At 3 years out, an estimated 94.1% of patients in the pertuzumab group were found to be free of invasive breast cancer, compared with 93.2% of patients in the placebo group. The benefit from pertuzumab appeared to be slightly greater among patients with node-positive disease. The 3-year invasive disease-free survival rate was 92% with pertuzumab vs 90.2% with placebo. In contrast, study authors noted, in patients with node-negative cancer, the invasive disease-free survival rate was not influenced by pertuzumab at this early point of analysis.

“These are very early results, they explained, but given that the absolute benefit from adding pertuzumab was modest, we should consider using it primarily in women with the highest risk – those with node-positive and hormone receptor-negative breast cancer,” said Dr. von Minckwitz.
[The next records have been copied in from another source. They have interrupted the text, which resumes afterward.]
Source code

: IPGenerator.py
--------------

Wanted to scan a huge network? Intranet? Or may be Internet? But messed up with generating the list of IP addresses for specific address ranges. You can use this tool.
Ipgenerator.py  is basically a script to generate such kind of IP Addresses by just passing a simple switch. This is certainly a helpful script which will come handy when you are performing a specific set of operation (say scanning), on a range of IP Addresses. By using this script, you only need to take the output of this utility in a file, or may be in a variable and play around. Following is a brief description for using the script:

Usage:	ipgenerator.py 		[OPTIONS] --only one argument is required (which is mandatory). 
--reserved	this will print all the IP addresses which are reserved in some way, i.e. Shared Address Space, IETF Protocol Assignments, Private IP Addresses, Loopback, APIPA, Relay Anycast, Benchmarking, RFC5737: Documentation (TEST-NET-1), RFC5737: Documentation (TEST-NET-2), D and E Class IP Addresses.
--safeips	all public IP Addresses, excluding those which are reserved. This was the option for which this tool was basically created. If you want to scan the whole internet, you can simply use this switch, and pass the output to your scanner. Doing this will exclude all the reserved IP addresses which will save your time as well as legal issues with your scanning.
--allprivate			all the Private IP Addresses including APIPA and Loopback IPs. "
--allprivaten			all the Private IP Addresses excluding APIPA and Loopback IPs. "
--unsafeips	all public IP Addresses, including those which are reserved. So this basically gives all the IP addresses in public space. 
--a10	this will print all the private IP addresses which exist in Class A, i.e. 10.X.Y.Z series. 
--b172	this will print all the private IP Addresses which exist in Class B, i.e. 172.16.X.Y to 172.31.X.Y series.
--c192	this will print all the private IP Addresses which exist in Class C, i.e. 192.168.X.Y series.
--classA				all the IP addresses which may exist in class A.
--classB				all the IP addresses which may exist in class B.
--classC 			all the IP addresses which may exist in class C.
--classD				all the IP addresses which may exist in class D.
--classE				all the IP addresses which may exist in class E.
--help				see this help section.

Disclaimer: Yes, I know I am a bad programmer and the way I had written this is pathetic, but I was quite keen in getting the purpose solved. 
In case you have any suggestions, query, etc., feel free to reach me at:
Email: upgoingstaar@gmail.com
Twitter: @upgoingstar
The rates of serious side effects were low and similar in both groups – heart failure or heart-related death occurred in 0.7% of patients in the pertuzumab group and in 0.3% of patients in the placebo group. Severe diarrhea was more common with pertuzumab, occurring in 9.8% of patients, compared with 3.7% of those who received placebo.

Going forward, the researchers will continue following patients to explore potential long-term benefits of pertuzumab. Meanwhile, they are exploring tumor samples collected in this study for biomarkers that may help predict which patients will benefit from the addition of pertuzumab.

“We also need more research to determine the optimal duration of adjuvant therapy. It is possible that patients may not need a full year of treatment after surgery; 6 months may be enough,” said Dr. von Minckwitz.

ASCO Perspective:

“The introduction and success of HER2 targeted treatment was a turning point in breast cancer care. It’s promising that some women in this study benefited more from treatment with two HER2-targeted therapies rather than one, but it’s clear this approach may not be advantageous for women with a lower risk for recurrence,” said ASCO Expert Harold J. Burstein, MD, PhD, FASCO.

This study was funded by Hoffmann-La Roche Ltd.